Ideas and material in Scots are to be found on our 'The Kirk's Ear 'page.
Season of Advent
Advent is the four week period before Christmas. There are four Sundays in Advent. The word 'Advent' means 'coming' or 'arrival' and in this case points towards the birth of Jesus celebrated at Christmas. One special service involving children is called Christingle and can be held during Advent, Christmas or Epiphany.
Season of Christmas
The season of Christmas begins on the 25 December and traditionally lasts twelve days ending on 5 January. Christmas is the time when Christians celebrate the birth of Jesus.
Season of Epiphany
The Epiphany, or revelation, of the baby Jesus as the Son of God come into the world, is traditionally celebrated on the 6 January.
Season of Lent
Lent is the 40 day period before Easter beginning with Ash Wednesday. During Lent Christians may fast, or give up some of their usual routine, to give time to personal examination and to reflect on their relationship with God.

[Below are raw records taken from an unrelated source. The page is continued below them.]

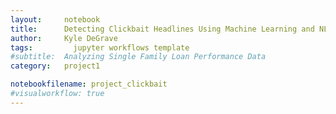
 ```yaml
---
layout:     notebook
title:      Detecting Clickbait Headlines Using Machine Learning and NLP 
author:     Kyle DeGrave
tags: 		  jupyter workflows template
#subtitle:  Analyzing Single Family Loan Performance Data
category:   project1

notebookfilename: project_clickbait
#visualworkflow: true
---
```

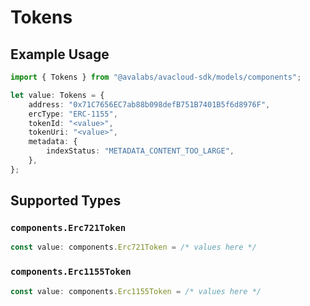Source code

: # Tokens

## Example Usage

```typescript
import { Tokens } from "@avalabs/avacloud-sdk/models/components";

let value: Tokens = {
    address: "0x71C7656EC7ab88b098defB751B7401B5f6d8976F",
    ercType: "ERC-1155",
    tokenId: "<value>",
    tokenUri: "<value>",
    metadata: {
        indexStatus: "METADATA_CONTENT_TOO_LARGE",
    },
};
```

## Supported Types

### `components.Erc721Token`

```typescript
const value: components.Erc721Token = /* values here */
```

### `components.Erc1155Token`

```typescript
const value: components.Erc1155Token = /* values here */
```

Holy Week in the last week of Lent. It is the week preceding Easter and the period in the Christian year when Christians remember the last week in Jesus' life.
Season of Easter
Easter is the season in which Christians remember the death and resurrection of Jesus. It is the most important festival in the Christian year.
Ascension Day commemorates the ascension of Jesus into heaven 40 days after his resurrection from the dead, and can be understood traditionally as his taking up into heaven at the conclusion of his earthly ministry.
Season of Pentecost
Pentecost is the festival when Christians celebrate the gift of the Holy Spirit. It is celebrated on the Sunday fifty days after Easter. Pentecost is also known as Whitsun.
Trinity Sunday is a day when Christians think of the nature of God rather than, as with other festivals, commemorating historical events of special significance.
Moveable dates in the Christian year
As the date of Easter varies from year to year, dates which depend on Easter also vary: for example, Ash Wednesday, and Pentecost. So, when Easter is early, it encroaches on the nine Sundays after Epiphany, however the number of Sundays after Pentecost expands to compensate for the deficit.